── THE RECORDS ──
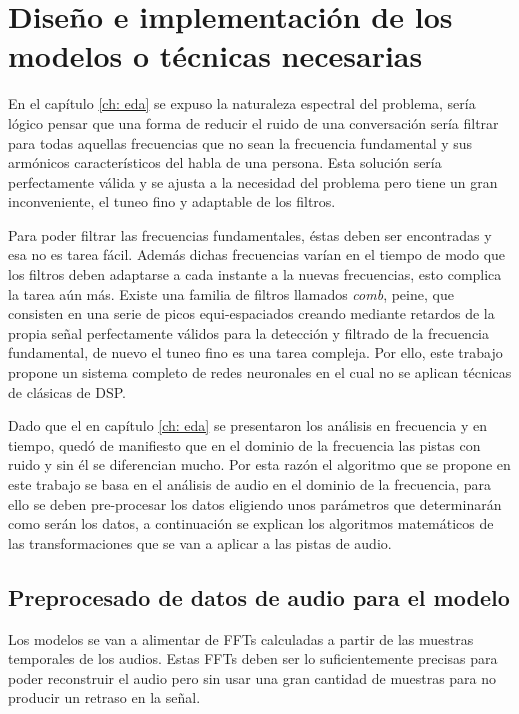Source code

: \chapter{Diseño e implementación de los modelos o técnicas necesarias}\label{ch: modelDesign}
En el capítulo \ref{ch: eda} se expuso la naturaleza espectral del problema, sería lógico pensar que una forma de reducir el ruido de una conversación sería filtrar para todas aquellas frecuencias que no sean la frecuencia fundamental y sus armónicos característicos del habla de una persona. Esta solución sería perfectamente válida y se ajusta a la necesidad del problema pero tiene un gran inconveniente, el tuneo fino y adaptable de los filtros.

Para poder filtrar las frecuencias fundamentales, éstas deben ser encontradas y esa no es tarea fácil. Además dichas frecuencias varían en el tiempo de modo que los filtros deben adaptarse a cada instante a la nuevas frecuencias, esto complica la tarea aún más. Existe una familia de filtros llamados \textit{comb}, peine, que consisten en una serie de picos equi-espaciados creando mediante retardos de la propia señal perfectamente válidos para la detección y filtrado de la frecuencia fundamental\cite{1035730}, de nuevo el tuneo fino es una tarea compleja. Por ello, este trabajo propone un sistema completo de redes neuronales en el cual no se aplican técnicas de clásicas de \gls{DSP}.

Dado que el en capítulo \ref{ch: eda} se presentaron los análisis en frecuencia y en tiempo, quedó de manifiesto que en el dominio de la frecuencia las pistas con ruido y sin él se diferencian mucho. Por esta razón el algoritmo que se propone en este trabajo se basa en el análisis de audio en el dominio de la frecuencia, para ello se deben pre-procesar los datos eligiendo unos parámetros que determinarán como serán los datos, a continuación se explican los algoritmos matemáticos de las transformaciones que se van a aplicar a las pistas de audio.

\section{Preprocesado de datos de audio para el modelo}
Los modelos se van a alimentar de \glspl{FFT} calculadas a partir de las muestras temporales de los audios. Estas \glspl{FFT} deben ser lo suficientemente precisas para poder reconstruir el audio pero sin usar una gran cantidad de muestras para no producir un retraso en la señal.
───
- TASK DETAILS
Give the entries above again, exactly as written and free of images.

- RESULT OF THIS TASK
Source code

: \chapter{Diseño e implementación de los modelos o técnicas necesarias}\label{ch: modelDesign}
En el capítulo \ref{ch: eda} se expuso la naturaleza espectral del problema, sería lógico pensar que una forma de reducir el ruido de una conversación sería filtrar para todas aquellas frecuencias que no sean la frecuencia fundamental y sus armónicos característicos del habla de una persona. Esta solución sería perfectamente válida y se ajusta a la necesidad del problema pero tiene un gran inconveniente, el tuneo fino y adaptable de los filtros.

Para poder filtrar las frecuencias fundamentales, éstas deben ser encontradas y esa no es tarea fácil. Además dichas frecuencias varían en el tiempo de modo que los filtros deben adaptarse a cada instante a la nuevas frecuencias, esto complica la tarea aún más. Existe una familia de filtros llamados \textit{comb}, peine, que consisten en una serie de picos equi-espaciados creando mediante retardos de la propia señal perfectamente válidos para la detección y filtrado de la frecuencia fundamental\cite{1035730}, de nuevo el tuneo fino es una tarea compleja. Por ello, este trabajo propone un sistema completo de redes neuronales en el cual no se aplican técnicas de clásicas de \gls{DSP}.

Dado que el en capítulo \ref{ch: eda} se presentaron los análisis en frecuencia y en tiempo, quedó de manifiesto que en el dominio de la frecuencia las pistas con ruido y sin él se diferencian mucho. Por esta razón el algoritmo que se propone en este trabajo se basa en el análisis de audio en el dominio de la frecuencia, para ello se deben pre-procesar los datos eligiendo unos parámetros que determinarán como serán los datos, a continuación se explican los algoritmos matemáticos de las transformaciones que se van a aplicar a las pistas de audio.

\section{Preprocesado de datos de audio para el modelo}
Los modelos se van a alimentar de \glspl{FFT} calculadas a partir de las muestras temporales de los audios. Estas \glspl{FFT} deben ser lo suficientemente precisas para poder reconstruir el audio pero sin usar una gran cantidad de muestras para no producir un retraso en la señal.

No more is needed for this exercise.